Ten questions for Colin Stanley, on the genesis of his Paupers’ Press, collecting CW, and taking on the large task of the Wilson bibliography. Thanks to Colin for answering the questions.
1. Colin, your “aptly named” Paupers’ Press imprint has produced a lot of interesting titles but you’re best known as Colin Wilson’s bibliographer. How did you first get interested in Wilson’s work?
• Aptly named indeed! Paupers’ has been in existence since 1983 and hasn’t made a penny. Any profits are immediately ploughed back into producing more titles (some more commercially successful than others). Basically, if I find the subject of a manuscript interesting I will publish it. Sometimes this risk pays off as with the titles I have published by Bernie C. Byrnes on Ian McEwan’s work. The first, Sex and Sexuality in Ian McEwan’s Work, appeared in 1995 since when McEwan studies have taken off. Her series of books and booklets on his work now outsell even the Colin Wilson titles I produce.

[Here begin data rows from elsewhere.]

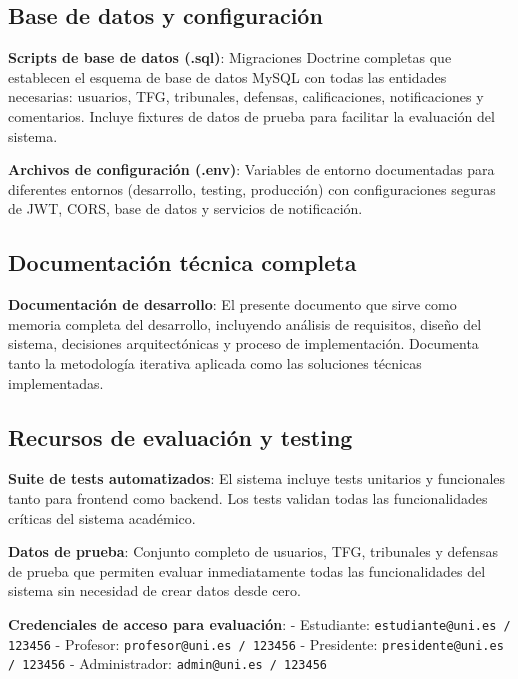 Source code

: \documentclass[12pt,a4paper,oneside]{report}
\begin{document}
\subsection{Base de datos y configuración}\label{base-de-datos-y-configuracion}

\textbf{Scripts de base de datos (.sql)}: Migraciones Doctrine completas que establecen el esquema de base de datos MySQL con todas las entidades necesarias: usuarios, TFG, tribunales, defensas, calificaciones, notificaciones y comentarios. Incluye fixtures de datos de prueba para facilitar la evaluación del sistema.

\textbf{Archivos de configuración (.env)}: Variables de entorno documentadas para diferentes entornos (desarrollo, testing, producción) con configuraciones seguras de JWT, CORS, base de datos y servicios de notificación.

\subsection{Documentación técnica completa}\label{documentacion-tecnica-completa}

\textbf{Documentación de desarrollo}: El presente documento que sirve como memoria completa del desarrollo, incluyendo análisis de requisitos, diseño del sistema, decisiones arquitectónicas y proceso de implementación. Documenta tanto la metodología iterativa aplicada como las soluciones técnicas implementadas.

\subsection{Recursos de evaluación y testing}\label{recursos-de-evaluacion-y-testing}

\textbf{Suite de tests automatizados}: El sistema incluye tests unitarios y funcionales tanto para frontend como backend. Los tests validan todas las funcionalidades críticas del sistema académico.

\textbf{Datos de prueba}: Conjunto completo de usuarios, TFG, tribunales y defensas de prueba que permiten evaluar inmediatamente todas las funcionalidades del sistema sin necesidad de crear datos desde cero.

\textbf{Credenciales de acceso para evaluación}:
- Estudiante: \texttt{estudiante@uni.es / 123456}
- Profesor: \texttt{profesor@uni.es / 123456}
- Presidente: \texttt{presidente@uni.es / 123456}
- Administrador: \texttt{admin@uni.es / 123456}
\end{document}

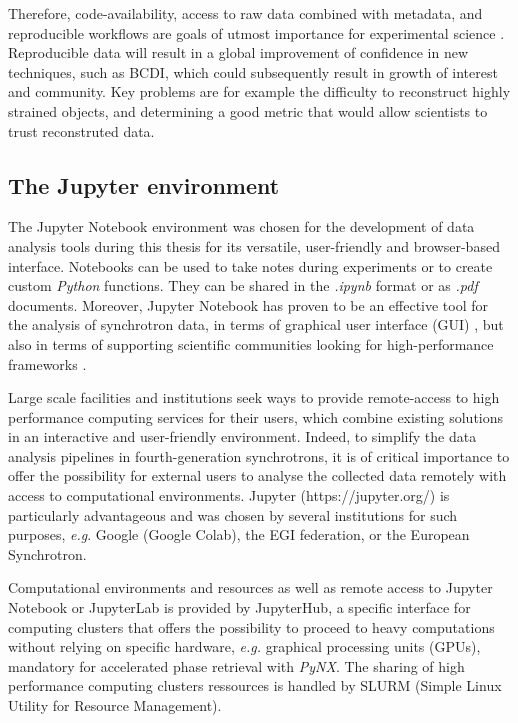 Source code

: Therefore, code-availability, access to raw data combined with metadata, and reproducible workflows are goals of utmost importance for experimental science \parencite{Munafo2017}.
Reproducible data will result in a global improvement of confidence in new techniques, such as BCDI, which could subsequently result in growth of interest and community.
Key problems are for example the difficulty to reconstruct highly strained objects, and determining a good metric that would allow scientists to trust reconstruted data.

\subsection{The Jupyter environment}

The Jupyter Notebook environment \parencite{IPython, Kluyver2016jupyter} was chosen for the development of data analysis tools during this thesis for its versatile, user-friendly and browser-based interface.
Notebooks can be used to take notes during experiments or to create custom \textit{Python} functions.
They can be shared in the \textit{.ipynb} format or as \textit{.pdf} documents.
Moreover, Jupyter Notebook has proven to be an effective tool for the analysis of synchrotron data, in terms of graphical user interface (GUI) \parencite{Martini2019a,Simonne2020}, but also in terms of supporting scientific communities looking for high-performance frameworks \parencite{jupyter_computing_4, jupyter_computing_1, jupyter_computing_3, jupyter_computing_2, 9307800}.

Large scale facilities and institutions seek ways to provide remote-access to high performance computing services for their users, which combine existing solutions in an interactive and user-friendly environment.
Indeed, to simplify the data analysis pipelines in fourth-generation synchrotrons, it is of critical importance to offer the possibility for external users to analyse the collected data remotely with access to computational environments.
Jupyter (https://jupyter.org/) is particularly advantageous and was chosen by several institutions for such purposes, \textit{e.g}. Google (Google Colab), the EGI federation, or the European Synchrotron.

Computational environments and resources as well as remote access to Jupyter Notebook or JupyterLab is provided by JupyterHub, a specific interface for computing clusters that offers the possibility to proceed to heavy computations without relying on specific hardware, \textit{e.g.} graphical processing units (GPUs), mandatory for accelerated phase retrieval with \textit{PyNX}.
The sharing of high performance computing clusters ressources is handled by SLURM (Simple Linux Utility for Resource Management).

I discovered Colin’s work by accident (as I describe in my essay ‘The Reluctant Librarian’ reprinted in CW Study #2) idly spinning a rack of paperbacks in an Exeter bookshop in 1970. I was confronted by Ritual In the Dark and never looked back! I’ve re-read it several times since and still consider it to be an important post-war British novel; unjustly ignored by the English literary establishment. This was not the case on the Continent, however, where it was highly praised when published in French translation by Gallimard in 1962.
2. Despite all the usual cheap shots in the press, Wilson is read widely, and enjoyed by many. Were you initially aware of his critical ‘reputation’? I only ask as I wasn’t at first, and it seems like his most responsive readers come to the work without any preconceptions.
• I was not initially aware of his critical reputation. I judged him purely on the work. I think that you are right when you say that his most responsive readers come to the work without preconceptions. It is, however, extremely ironic that, without ever adopting his existential criticism, critics have (superficially, at least) used it against him by assessing the man first and then his work, totally ignoring the most important tenet of EC: what does the writer have to say about the meaning of life. The word ‘autodidact’ is often applied to him, derogatively, in reviews (it even cropped-up in the TLS review of Adrift In Soho two weeks ago!) revealing that, even today, there is still a snobbishness among academically trained critics and seemingly a genuine need for them to belittle those who are clearly more intelligent than them but lack a university education.
3. Wilson’s work is vast and disparate; thanks to your efforts, to Howard Dossor’s book (and Colin’s own Essential CW), it’s a bit more manageable and understandable. But it must have been hard to find all of those editions, especially before the Internet?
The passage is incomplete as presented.